What is required —
The answer must be every record below, repeated exactly.

Data under study —

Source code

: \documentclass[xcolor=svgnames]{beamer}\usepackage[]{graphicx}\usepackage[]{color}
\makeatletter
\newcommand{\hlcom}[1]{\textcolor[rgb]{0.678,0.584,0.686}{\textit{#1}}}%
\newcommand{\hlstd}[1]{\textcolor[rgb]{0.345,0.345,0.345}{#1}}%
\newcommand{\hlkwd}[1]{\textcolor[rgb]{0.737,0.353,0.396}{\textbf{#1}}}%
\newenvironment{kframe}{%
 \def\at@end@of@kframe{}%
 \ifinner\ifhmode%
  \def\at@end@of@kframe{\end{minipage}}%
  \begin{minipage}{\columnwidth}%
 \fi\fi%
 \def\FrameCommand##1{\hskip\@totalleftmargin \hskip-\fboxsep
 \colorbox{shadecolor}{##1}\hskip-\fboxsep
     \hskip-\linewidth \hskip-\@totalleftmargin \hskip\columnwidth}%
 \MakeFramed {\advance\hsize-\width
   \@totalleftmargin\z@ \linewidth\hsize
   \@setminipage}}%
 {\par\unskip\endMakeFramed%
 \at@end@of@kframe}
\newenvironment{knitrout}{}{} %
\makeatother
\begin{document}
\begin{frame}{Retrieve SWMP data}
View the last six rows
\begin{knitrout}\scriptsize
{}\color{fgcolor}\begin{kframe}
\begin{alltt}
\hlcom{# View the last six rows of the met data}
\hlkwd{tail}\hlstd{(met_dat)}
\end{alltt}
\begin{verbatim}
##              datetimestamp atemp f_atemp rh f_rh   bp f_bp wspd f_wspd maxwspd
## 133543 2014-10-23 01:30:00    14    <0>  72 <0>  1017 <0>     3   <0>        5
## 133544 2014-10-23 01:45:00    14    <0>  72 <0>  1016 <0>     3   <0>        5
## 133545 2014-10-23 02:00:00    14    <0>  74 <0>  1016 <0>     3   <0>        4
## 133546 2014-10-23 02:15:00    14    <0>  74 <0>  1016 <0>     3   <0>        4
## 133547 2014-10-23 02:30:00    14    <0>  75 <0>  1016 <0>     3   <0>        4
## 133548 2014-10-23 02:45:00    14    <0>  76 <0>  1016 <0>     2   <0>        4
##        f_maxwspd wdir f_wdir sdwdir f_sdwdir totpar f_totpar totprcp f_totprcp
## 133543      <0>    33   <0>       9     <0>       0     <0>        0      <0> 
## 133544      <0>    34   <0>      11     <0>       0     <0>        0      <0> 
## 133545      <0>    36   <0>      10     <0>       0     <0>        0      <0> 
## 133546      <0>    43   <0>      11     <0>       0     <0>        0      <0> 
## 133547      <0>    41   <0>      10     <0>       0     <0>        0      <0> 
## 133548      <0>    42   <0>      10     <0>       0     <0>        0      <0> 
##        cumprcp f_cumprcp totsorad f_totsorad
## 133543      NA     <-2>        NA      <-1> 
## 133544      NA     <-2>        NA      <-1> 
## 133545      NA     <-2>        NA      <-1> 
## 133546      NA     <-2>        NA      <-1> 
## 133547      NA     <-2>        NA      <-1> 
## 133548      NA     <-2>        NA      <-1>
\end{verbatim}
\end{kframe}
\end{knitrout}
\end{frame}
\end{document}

The completed task —
Source code

: \documentclass[xcolor=svgnames]{beamer}\usepackage[]{graphicx}\usepackage[]{color}
\makeatletter
\newcommand{\hlcom}[1]{\textcolor[rgb]{0.678,0.584,0.686}{\textit{#1}}}%
\newcommand{\hlstd}[1]{\textcolor[rgb]{0.345,0.345,0.345}{#1}}%
\newcommand{\hlkwd}[1]{\textcolor[rgb]{0.737,0.353,0.396}{\textbf{#1}}}%
\newenvironment{kframe}{%
 \def\at@end@of@kframe{}%
 \ifinner\ifhmode%
  \def\at@end@of@kframe{\end{minipage}}%
  \begin{minipage}{\columnwidth}%
 \fi\fi%
 \def\FrameCommand##1{\hskip\@totalleftmargin \hskip-\fboxsep
 \colorbox{shadecolor}{##1}\hskip-\fboxsep
     \hskip-\linewidth \hskip-\@totalleftmargin \hskip\columnwidth}%
 \MakeFramed {\advance\hsize-\width
   \@totalleftmargin\z@ \linewidth\hsize
   \@setminipage}}%
 {\par\unskip\endMakeFramed%
 \at@end@of@kframe}
\newenvironment{knitrout}{}{} %
\makeatother
\begin{document}
\begin{frame}{Retrieve SWMP data}
View the last six rows
\begin{knitrout}\scriptsize
{}\color{fgcolor}\begin{kframe}
\begin{alltt}
\hlcom{# View the last six rows of the met data}
\hlkwd{tail}\hlstd{(met_dat)}
\end{alltt}
\begin{verbatim}
##              datetimestamp atemp f_atemp rh f_rh   bp f_bp wspd f_wspd maxwspd
## 133543 2014-10-23 01:30:00    14    <0>  72 <0>  1017 <0>     3   <0>        5
## 133544 2014-10-23 01:45:00    14    <0>  72 <0>  1016 <0>     3   <0>        5
## 133545 2014-10-23 02:00:00    14    <0>  74 <0>  1016 <0>     3   <0>        4
## 133546 2014-10-23 02:15:00    14    <0>  74 <0>  1016 <0>     3   <0>        4
## 133547 2014-10-23 02:30:00    14    <0>  75 <0>  1016 <0>     3   <0>        4
## 133548 2014-10-23 02:45:00    14    <0>  76 <0>  1016 <0>     2   <0>        4
##        f_maxwspd wdir f_wdir sdwdir f_sdwdir totpar f_totpar totprcp f_totprcp
## 133543      <0>    33   <0>       9     <0>       0     <0>        0      <0> 
## 133544      <0>    34   <0>      11     <0>       0     <0>        0      <0> 
## 133545      <0>    36   <0>      10     <0>       0     <0>        0      <0> 
## 133546      <0>    43   <0>      11     <0>       0     <0>        0      <0> 
## 133547      <0>    41   <0>      10     <0>       0     <0>        0      <0> 
## 133548      <0>    42   <0>      10     <0>       0     <0>        0      <0> 
##        cumprcp f_cumprcp totsorad f_totsorad
## 133543      NA     <-2>        NA      <-1> 
## 133544      NA     <-2>        NA      <-1> 
## 133545      NA     <-2>        NA      <-1> 
## 133546      NA     <-2>        NA      <-1> 
## 133547      NA     <-2>        NA      <-1> 
## 133548      NA     <-2>        NA      <-1>
\end{verbatim}
\end{kframe}
\end{knitrout}
\end{frame}
\end{document}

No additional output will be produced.